Holy Week celebrations have a long history in Ouro Preto. Some of them, like Easter processions, have been held for 300 year now, while others, like painting streets with sawdust were forgotten and then revived not too long ago.

Good Friday’s big event is the passion play that attracts hundreds of people. A big stage is built in front of the church of Nossa Senhora de Rosario. People start filling up the square in front of the church long in advance. This year even the rain wasn’t an obstacle. It magically stopped right when the play started.

Nossa Senhora do Rosario during the passion play

Creating carpets with sawdust is a Holy Saturday night activity for the whole town. If you spend a day or two in Ouro Preto, you will notice that your barista from the coffee shop and that artist working on the carpet outside her coffee shop is the same person.

Designs of carpets are usually simple (there are exceptions!), mostly flowers and geometric patters, but what impresses is the joint effort to decorate all 3.5 kilometers of the streets for the Easter procession on early Sunday morning. The carpet creation starts after dark, around 8 p.m. Street lights and the Moon are your light sources.

Thirsty students

Street musicians, some of them of a rather doubtful quality, walk up and down the streets and “entertain” those who are engaged in the street decorating process.

Something is missing here… Audience?? Maybe, it is hiding in the sacks?

The population of Ouro Preto on Easter Sunday consists of men, women, boys and angels of 0-18 years of age.  On early Sunday morning beautifully dressed girls come from different parts of Ouro Preto, some alone, some with parents to the church that organizes the procession.

This year the Easter procession started at Matriz de Nossa Senhora de Pilar around 9 p.m. in the morning.
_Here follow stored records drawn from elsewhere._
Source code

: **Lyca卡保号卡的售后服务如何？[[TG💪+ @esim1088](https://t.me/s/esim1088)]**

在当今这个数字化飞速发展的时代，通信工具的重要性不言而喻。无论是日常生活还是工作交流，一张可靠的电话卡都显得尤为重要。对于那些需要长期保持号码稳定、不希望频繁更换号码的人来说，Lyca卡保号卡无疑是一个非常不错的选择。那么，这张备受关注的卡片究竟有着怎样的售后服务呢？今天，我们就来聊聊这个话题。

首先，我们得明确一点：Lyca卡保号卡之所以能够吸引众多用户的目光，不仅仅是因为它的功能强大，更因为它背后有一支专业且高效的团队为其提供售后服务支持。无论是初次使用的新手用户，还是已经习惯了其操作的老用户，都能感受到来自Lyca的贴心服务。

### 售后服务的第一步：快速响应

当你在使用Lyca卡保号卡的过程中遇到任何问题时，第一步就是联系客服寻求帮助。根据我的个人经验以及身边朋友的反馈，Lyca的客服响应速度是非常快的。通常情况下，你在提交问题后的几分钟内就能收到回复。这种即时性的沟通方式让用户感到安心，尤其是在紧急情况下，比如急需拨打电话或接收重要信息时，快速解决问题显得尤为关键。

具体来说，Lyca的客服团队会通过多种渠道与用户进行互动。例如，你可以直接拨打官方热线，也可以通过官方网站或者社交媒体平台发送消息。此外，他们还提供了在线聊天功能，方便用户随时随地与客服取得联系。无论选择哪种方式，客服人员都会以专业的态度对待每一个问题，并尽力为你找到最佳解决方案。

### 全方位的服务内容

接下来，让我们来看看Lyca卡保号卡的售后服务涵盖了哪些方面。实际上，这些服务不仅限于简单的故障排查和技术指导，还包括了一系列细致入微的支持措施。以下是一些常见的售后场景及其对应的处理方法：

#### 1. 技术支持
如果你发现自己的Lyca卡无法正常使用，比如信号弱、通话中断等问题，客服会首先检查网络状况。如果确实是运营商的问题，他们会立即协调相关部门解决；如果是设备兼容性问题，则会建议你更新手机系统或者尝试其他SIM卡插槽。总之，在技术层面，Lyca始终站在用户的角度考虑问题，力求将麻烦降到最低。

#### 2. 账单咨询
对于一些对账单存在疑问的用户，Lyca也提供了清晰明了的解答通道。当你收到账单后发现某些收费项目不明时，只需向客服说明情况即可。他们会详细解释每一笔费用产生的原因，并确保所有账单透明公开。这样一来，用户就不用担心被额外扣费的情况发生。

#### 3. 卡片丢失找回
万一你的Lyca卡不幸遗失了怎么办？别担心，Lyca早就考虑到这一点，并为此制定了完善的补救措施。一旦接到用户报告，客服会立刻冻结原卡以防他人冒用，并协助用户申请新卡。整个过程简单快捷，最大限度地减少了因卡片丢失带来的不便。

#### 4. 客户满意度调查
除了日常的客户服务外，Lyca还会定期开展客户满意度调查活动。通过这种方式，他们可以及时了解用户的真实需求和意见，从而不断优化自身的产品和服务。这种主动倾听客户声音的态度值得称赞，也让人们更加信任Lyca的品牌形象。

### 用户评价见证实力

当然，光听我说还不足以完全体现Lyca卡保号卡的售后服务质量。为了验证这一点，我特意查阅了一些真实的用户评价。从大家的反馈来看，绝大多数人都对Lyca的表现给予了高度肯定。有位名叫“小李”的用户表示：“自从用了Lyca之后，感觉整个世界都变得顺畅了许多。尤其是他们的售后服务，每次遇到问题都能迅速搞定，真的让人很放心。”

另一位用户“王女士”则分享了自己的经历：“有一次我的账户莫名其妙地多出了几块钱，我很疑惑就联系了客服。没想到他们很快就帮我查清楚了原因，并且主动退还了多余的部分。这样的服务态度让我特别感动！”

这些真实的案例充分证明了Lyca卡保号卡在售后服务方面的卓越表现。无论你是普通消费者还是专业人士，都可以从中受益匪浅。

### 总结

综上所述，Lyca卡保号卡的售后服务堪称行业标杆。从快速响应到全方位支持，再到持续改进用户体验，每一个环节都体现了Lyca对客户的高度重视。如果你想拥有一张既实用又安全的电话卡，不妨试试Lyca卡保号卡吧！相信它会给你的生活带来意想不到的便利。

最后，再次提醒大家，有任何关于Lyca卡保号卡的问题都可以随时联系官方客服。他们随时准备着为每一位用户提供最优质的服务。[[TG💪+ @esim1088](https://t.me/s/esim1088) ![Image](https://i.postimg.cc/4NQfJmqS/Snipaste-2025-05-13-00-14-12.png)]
With the angels leading the group it walked through the decorated with sawdust hills of Ouro Preto.

 

It was a special day with the church bells ringing, people opening shutters in order to take in some holiday atmosphere and biblical characters walking through narrow streets of the 300-year old city.

The celebrations ended surprisingly fast on Sunday afternoon. The procession was still walking through town when groups of street sweepers started cleaning up the place and by late afternoon you couldn’t tell that the city had just experienced one of the biggest celebrations of the year.